Rendered images with source text:

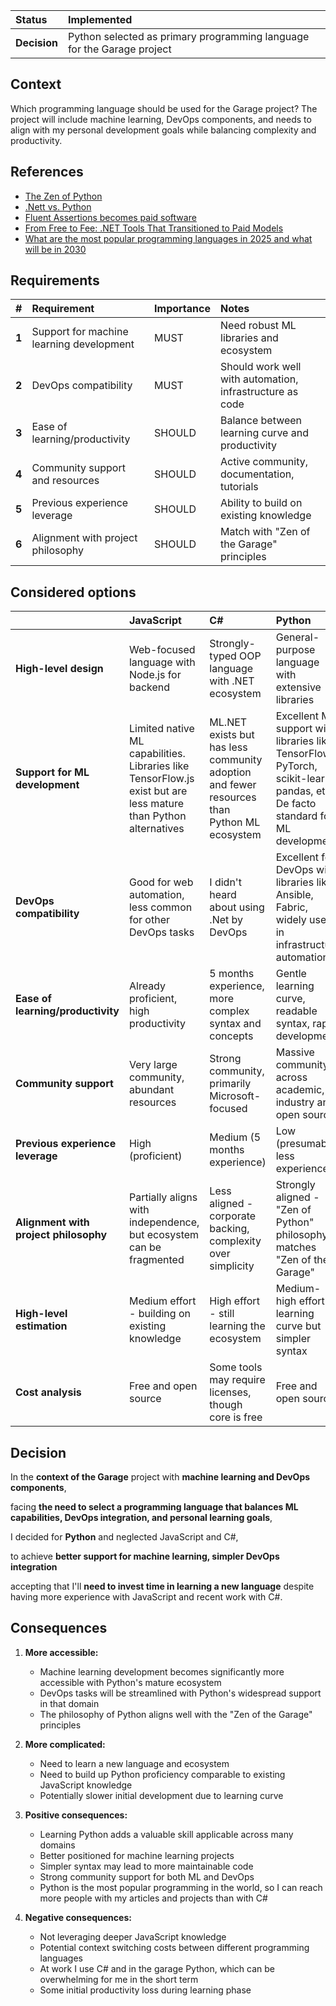 | Status       | Implemented                                                            |
| :----------- | :--------------------------------------------------------------------- |
| **Decision** | Python selected as primary programming language for the Garage project |

## Context

Which programming language should be used for the Garage project? The project will include machine learning, DevOps components, and needs to align with my personal development goals while balancing complexity and productivity.

## References

- [The Zen of Python](https://www.python.org/dev/peps/pep-0020/)
- [.Nett vs. Python](https://www.reddit.com/r/dotnet/comments/1i3jnqf/net_vs_python/)
- [Fluent Assertions becomes paid software](https://www.reddit.com/r/dotnet/comments/1i17jm0/fluentassertions_becomes_paid_software_for/?rdt=46633)
- [From Free to Fee: .NET Tools That Transitioned to Paid Models](https://www.perplexity.ai/search/i-am-looking-for-other-cased-i-_NfMzynCTDqnr7Q5G9ksAA#0)
- [What are the most popular programming languages in 2025 and what will be in 2030](https://www.perplexity.ai/search/what-are-the-most-popular-prog-JyEITelbSviGWtp9nJ9iWg?0=d#0)

## Requirements

| #     | Requirement                              | Importance | Notes                                                    |
| :---- | :--------------------------------------- | :--------- | :------------------------------------------------------- |
| **1** | Support for machine learning development | MUST       | Need robust ML libraries and ecosystem                   |
| **2** | DevOps compatibility                     | MUST       | Should work well with automation, infrastructure as code |
| **3** | Ease of learning/productivity            | SHOULD     | Balance between learning curve and productivity          |
| **4** | Community support and resources          | SHOULD     | Active community, documentation, tutorials               |
| **5** | Previous experience leverage             | SHOULD     | Ability to build on existing knowledge                   |
| **6** | Alignment with project philosophy        | SHOULD     | Match with "Zen of the Garage" principles                |

## Considered options

|                                       | JavaScript                                                                                                      | C#                                                                                         | Python                                                                                                                        |
| :------------------------------------ | :-------------------------------------------------------------------------------------------------------------- | :----------------------------------------------------------------------------------------- | :---------------------------------------------------------------------------------------------------------------------------- |
| **High-level design**                 | Web-focused language with Node.js for backend                                                                   | Strongly-typed OOP language with .NET ecosystem                                            | General-purpose language with extensive libraries                                                                             |
| **Support for ML development**        | Limited native ML capabilities. Libraries like TensorFlow.js exist but are less mature than Python alternatives | ML.NET exists but has less community adoption and fewer resources than Python ML ecosystem | Excellent ML support with libraries like TensorFlow, PyTorch, scikit-learn, pandas, etc. De facto standard for ML development |
| **DevOps compatibility**              | Good for web automation, less common for other DevOps tasks                                                     | I didn't heard about using .Net by DevOps                                                  | Excellent for DevOps with libraries like Ansible, Fabric, widely used in infrastructure automation                            |
| **Ease of learning/productivity**     | Already proficient, high productivity                                                                           | 5 months experience, more complex syntax and concepts                                      | Gentle learning curve, readable syntax, rapid development                                                                     |
| **Community support**                 | Very large community, abundant resources                                                                        | Strong community, primarily Microsoft-focused                                              | Massive community across academic, industry and open source                                                                   |
| **Previous experience leverage**      | High (proficient)                                                                                               | Medium (5 months experience)                                                               | Low (presumably less experience)                                                                                              |
| **Alignment with project philosophy** | Partially aligns with independence, but ecosystem can be fragmented                                             | Less aligned - corporate backing, complexity over simplicity                               | Strongly aligned - "Zen of Python" philosophy matches "Zen of the Garage"                                                     |
| **High-level estimation**             | Medium effort - building on existing knowledge                                                                  | High effort - still learning the ecosystem                                                 | Medium-high effort - learning curve but simpler syntax                                                                        |
| **Cost analysis**                     | Free and open source                                                                                            | Some tools may require licenses, though core is free                                       | Free and open source                                                                                                          |

## Decision

In the **context of the Garage** project with **machine learning and DevOps components**,

facing **the need to select a programming language that balances ML capabilities, DevOps integration, and personal learning goals**,

I decided for **Python** and neglected JavaScript and C#,

to achieve **better support for machine learning, simpler DevOps integration**

accepting that I'll **need to invest time in learning a new language** despite having more experience with JavaScript and recent work with C#.

## Consequences

1. **More accessible:**
   - Machine learning development becomes significantly more accessible with Python's mature ecosystem
   - DevOps tasks will be streamlined with Python's widespread support in that domain
   - The philosophy of Python aligns well with the "Zen of the Garage" principles

2. **More complicated:**
   - Need to learn a new language and ecosystem
   - Need to build up Python proficiency comparable to existing JavaScript knowledge
   - Potentially slower initial development due to learning curve

3. **Positive consequences:**
   - Learning Python adds a valuable skill applicable across many domains
   - Better positioned for machine learning projects
   - Simpler syntax may lead to more maintainable code
   - Strong community support for both ML and DevOps
   - Python is the most popular programming in the world, so I can reach more people with my articles and projects than with C#

4. **Negative consequences:**
   - Not leveraging deeper JavaScript knowledge
   - Potential context switching costs between different programming languages
   - At work I use C# and in the garage Python, which can be overwhelming for me in the short term
   - Some initial productivity loss during learning phase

INSTRUCTIONS FOR THE TASK: The answer should consist only of the lines from the one with "2. **More complicated:**" to the final line of the records above, retyped word for word.

WRITTEN ANSWER:
2. **More complicated:**
   - Need to learn a new language and ecosystem
   - Need to build up Python proficiency comparable to existing JavaScript knowledge
   - Potentially slower initial development due to learning curve

3. **Positive consequences:**
   - Learning Python adds a valuable skill applicable across many domains
   - Better positioned for machine learning projects
   - Simpler syntax may lead to more maintainable code
   - Strong community support for both ML and DevOps
   - Python is the most popular programming in the world, so I can reach more people with my articles and projects than with C#

4. **Negative consequences:**
   - Not leveraging deeper JavaScript knowledge
   - Potential context switching costs between different programming languages
   - At work I use C# and in the garage Python, which can be overwhelming for me in the short term
   - Some initial productivity loss during learning phase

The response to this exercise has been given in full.